(Data provided begins)
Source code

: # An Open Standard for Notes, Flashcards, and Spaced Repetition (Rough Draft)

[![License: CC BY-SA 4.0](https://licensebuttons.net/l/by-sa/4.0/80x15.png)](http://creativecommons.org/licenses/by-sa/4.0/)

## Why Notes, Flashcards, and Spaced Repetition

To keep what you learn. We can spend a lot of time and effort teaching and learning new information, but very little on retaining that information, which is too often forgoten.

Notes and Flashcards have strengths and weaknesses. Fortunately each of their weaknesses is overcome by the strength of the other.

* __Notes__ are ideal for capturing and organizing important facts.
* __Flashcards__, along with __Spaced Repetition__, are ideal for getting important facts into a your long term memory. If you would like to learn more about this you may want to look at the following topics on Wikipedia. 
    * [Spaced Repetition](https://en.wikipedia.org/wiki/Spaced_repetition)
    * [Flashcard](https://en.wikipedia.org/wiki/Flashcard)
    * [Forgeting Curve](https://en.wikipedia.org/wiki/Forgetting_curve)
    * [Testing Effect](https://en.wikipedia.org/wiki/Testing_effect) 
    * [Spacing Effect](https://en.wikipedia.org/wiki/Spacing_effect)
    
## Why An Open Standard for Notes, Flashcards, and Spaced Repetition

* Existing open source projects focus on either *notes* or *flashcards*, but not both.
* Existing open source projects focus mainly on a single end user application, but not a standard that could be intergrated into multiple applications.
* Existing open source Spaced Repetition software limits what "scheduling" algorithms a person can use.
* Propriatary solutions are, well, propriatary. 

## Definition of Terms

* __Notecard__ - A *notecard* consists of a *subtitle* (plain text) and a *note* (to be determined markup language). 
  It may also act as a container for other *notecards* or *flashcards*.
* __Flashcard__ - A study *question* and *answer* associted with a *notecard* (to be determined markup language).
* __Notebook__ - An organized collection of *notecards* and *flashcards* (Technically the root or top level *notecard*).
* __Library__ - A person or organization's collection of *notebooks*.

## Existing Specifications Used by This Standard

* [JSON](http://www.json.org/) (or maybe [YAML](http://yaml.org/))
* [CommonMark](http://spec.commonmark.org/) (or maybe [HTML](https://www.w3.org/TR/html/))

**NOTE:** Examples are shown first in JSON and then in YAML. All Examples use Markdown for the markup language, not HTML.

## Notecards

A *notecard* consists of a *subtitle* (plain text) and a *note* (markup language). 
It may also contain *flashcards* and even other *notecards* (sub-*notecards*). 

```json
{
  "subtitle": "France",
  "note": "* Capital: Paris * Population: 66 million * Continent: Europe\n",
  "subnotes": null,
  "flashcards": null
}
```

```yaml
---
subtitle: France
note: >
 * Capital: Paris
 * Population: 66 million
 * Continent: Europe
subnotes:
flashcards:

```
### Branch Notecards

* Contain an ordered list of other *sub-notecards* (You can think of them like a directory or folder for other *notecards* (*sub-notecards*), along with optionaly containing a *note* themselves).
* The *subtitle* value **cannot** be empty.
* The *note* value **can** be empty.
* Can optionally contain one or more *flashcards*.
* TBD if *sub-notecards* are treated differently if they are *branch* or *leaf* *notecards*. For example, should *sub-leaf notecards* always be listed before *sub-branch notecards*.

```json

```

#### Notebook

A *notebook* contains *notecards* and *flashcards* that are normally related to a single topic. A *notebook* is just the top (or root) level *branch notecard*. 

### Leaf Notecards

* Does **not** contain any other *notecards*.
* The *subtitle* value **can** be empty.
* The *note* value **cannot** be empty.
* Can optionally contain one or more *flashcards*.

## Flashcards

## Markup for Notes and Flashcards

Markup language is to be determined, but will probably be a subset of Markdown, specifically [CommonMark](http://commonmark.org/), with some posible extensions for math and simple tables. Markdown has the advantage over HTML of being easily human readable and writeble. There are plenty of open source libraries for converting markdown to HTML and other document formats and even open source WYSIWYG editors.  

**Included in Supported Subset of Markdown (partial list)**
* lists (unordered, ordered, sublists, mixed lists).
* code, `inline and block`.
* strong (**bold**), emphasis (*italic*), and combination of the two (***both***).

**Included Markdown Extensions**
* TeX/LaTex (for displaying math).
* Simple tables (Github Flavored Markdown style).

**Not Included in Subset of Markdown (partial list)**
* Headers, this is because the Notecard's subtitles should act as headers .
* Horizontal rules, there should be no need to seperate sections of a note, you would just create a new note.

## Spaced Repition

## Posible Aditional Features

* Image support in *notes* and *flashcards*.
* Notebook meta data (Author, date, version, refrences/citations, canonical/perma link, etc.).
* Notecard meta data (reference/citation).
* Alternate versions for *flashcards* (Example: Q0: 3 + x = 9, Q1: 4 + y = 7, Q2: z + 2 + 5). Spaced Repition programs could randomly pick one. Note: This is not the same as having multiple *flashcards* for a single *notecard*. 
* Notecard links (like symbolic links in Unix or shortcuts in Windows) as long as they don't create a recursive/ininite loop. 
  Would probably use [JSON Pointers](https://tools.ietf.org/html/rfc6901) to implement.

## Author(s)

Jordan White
(Data provided ends)
__Task brief__
Each entry needs to be transcribed exactly.

__Problem solution__
Source code

: # An Open Standard for Notes, Flashcards, and Spaced Repetition (Rough Draft)

[![License: CC BY-SA 4.0](https://licensebuttons.net/l/by-sa/4.0/80x15.png)](http://creativecommons.org/licenses/by-sa/4.0/)

## Why Notes, Flashcards, and Spaced Repetition

To keep what you learn. We can spend a lot of time and effort teaching and learning new information, but very little on retaining that information, which is too often forgoten.

Notes and Flashcards have strengths and weaknesses. Fortunately each of their weaknesses is overcome by the strength of the other.

* __Notes__ are ideal for capturing and organizing important facts.
* __Flashcards__, along with __Spaced Repetition__, are ideal for getting important facts into a your long term memory. If you would like to learn more about this you may want to look at the following topics on Wikipedia. 
    * [Spaced Repetition](https://en.wikipedia.org/wiki/Spaced_repetition)
    * [Flashcard](https://en.wikipedia.org/wiki/Flashcard)
    * [Forgeting Curve](https://en.wikipedia.org/wiki/Forgetting_curve)
    * [Testing Effect](https://en.wikipedia.org/wiki/Testing_effect) 
    * [Spacing Effect](https://en.wikipedia.org/wiki/Spacing_effect)
    
## Why An Open Standard for Notes, Flashcards, and Spaced Repetition

* Existing open source projects focus on either *notes* or *flashcards*, but not both.
* Existing open source projects focus mainly on a single end user application, but not a standard that could be intergrated into multiple applications.
* Existing open source Spaced Repetition software limits what "scheduling" algorithms a person can use.
* Propriatary solutions are, well, propriatary. 

## Definition of Terms

* __Notecard__ - A *notecard* consists of a *subtitle* (plain text) and a *note* (to be determined markup language). 
  It may also act as a container for other *notecards* or *flashcards*.
* __Flashcard__ - A study *question* and *answer* associted with a *notecard* (to be determined markup language).
* __Notebook__ - An organized collection of *notecards* and *flashcards* (Technically the root or top level *notecard*).
* __Library__ - A person or organization's collection of *notebooks*.

## Existing Specifications Used by This Standard

* [JSON](http://www.json.org/) (or maybe [YAML](http://yaml.org/))
* [CommonMark](http://spec.commonmark.org/) (or maybe [HTML](https://www.w3.org/TR/html/))

**NOTE:** Examples are shown first in JSON and then in YAML. All Examples use Markdown for the markup language, not HTML.

## Notecards

A *notecard* consists of a *subtitle* (plain text) and a *note* (markup language). 
It may also contain *flashcards* and even other *notecards* (sub-*notecards*). 

```json
{
  "subtitle": "France",
  "note": "* Capital: Paris * Population: 66 million * Continent: Europe\n",
  "subnotes": null,
  "flashcards": null
}
```

```yaml
---
subtitle: France
note: >
 * Capital: Paris
 * Population: 66 million
 * Continent: Europe
subnotes:
flashcards:

```
### Branch Notecards

* Contain an ordered list of other *sub-notecards* (You can think of them like a directory or folder for other *notecards* (*sub-notecards*), along with optionaly containing a *note* themselves).
* The *subtitle* value **cannot** be empty.
* The *note* value **can** be empty.
* Can optionally contain one or more *flashcards*.
* TBD if *sub-notecards* are treated differently if they are *branch* or *leaf* *notecards*. For example, should *sub-leaf notecards* always be listed before *sub-branch notecards*.

```json

```

#### Notebook

A *notebook* contains *notecards* and *flashcards* that are normally related to a single topic. A *notebook* is just the top (or root) level *branch notecard*. 

### Leaf Notecards

* Does **not** contain any other *notecards*.
* The *subtitle* value **can** be empty.
* The *note* value **cannot** be empty.
* Can optionally contain one or more *flashcards*.

## Flashcards

## Markup for Notes and Flashcards

Markup language is to be determined, but will probably be a subset of Markdown, specifically [CommonMark](http://commonmark.org/), with some posible extensions for math and simple tables. Markdown has the advantage over HTML of being easily human readable and writeble. There are plenty of open source libraries for converting markdown to HTML and other document formats and even open source WYSIWYG editors.  

**Included in Supported Subset of Markdown (partial list)**
* lists (unordered, ordered, sublists, mixed lists).
* code, `inline and block`.
* strong (**bold**), emphasis (*italic*), and combination of the two (***both***).

**Included Markdown Extensions**
* TeX/LaTex (for displaying math).
* Simple tables (Github Flavored Markdown style).

**Not Included in Subset of Markdown (partial list)**
* Headers, this is because the Notecard's subtitles should act as headers .
* Horizontal rules, there should be no need to seperate sections of a note, you would just create a new note.

## Spaced Repition

## Posible Aditional Features

* Image support in *notes* and *flashcards*.
* Notebook meta data (Author, date, version, refrences/citations, canonical/perma link, etc.).
* Notecard meta data (reference/citation).
* Alternate versions for *flashcards* (Example: Q0: 3 + x = 9, Q1: 4 + y = 7, Q2: z + 2 + 5). Spaced Repition programs could randomly pick one. Note: This is not the same as having multiple *flashcards* for a single *notecard*. 
* Notecard links (like symbolic links in Unix or shortcuts in Windows) as long as they don't create a recursive/ininite loop. 
  Would probably use [JSON Pointers](https://tools.ietf.org/html/rfc6901) to implement.

## Author(s)

Jordan White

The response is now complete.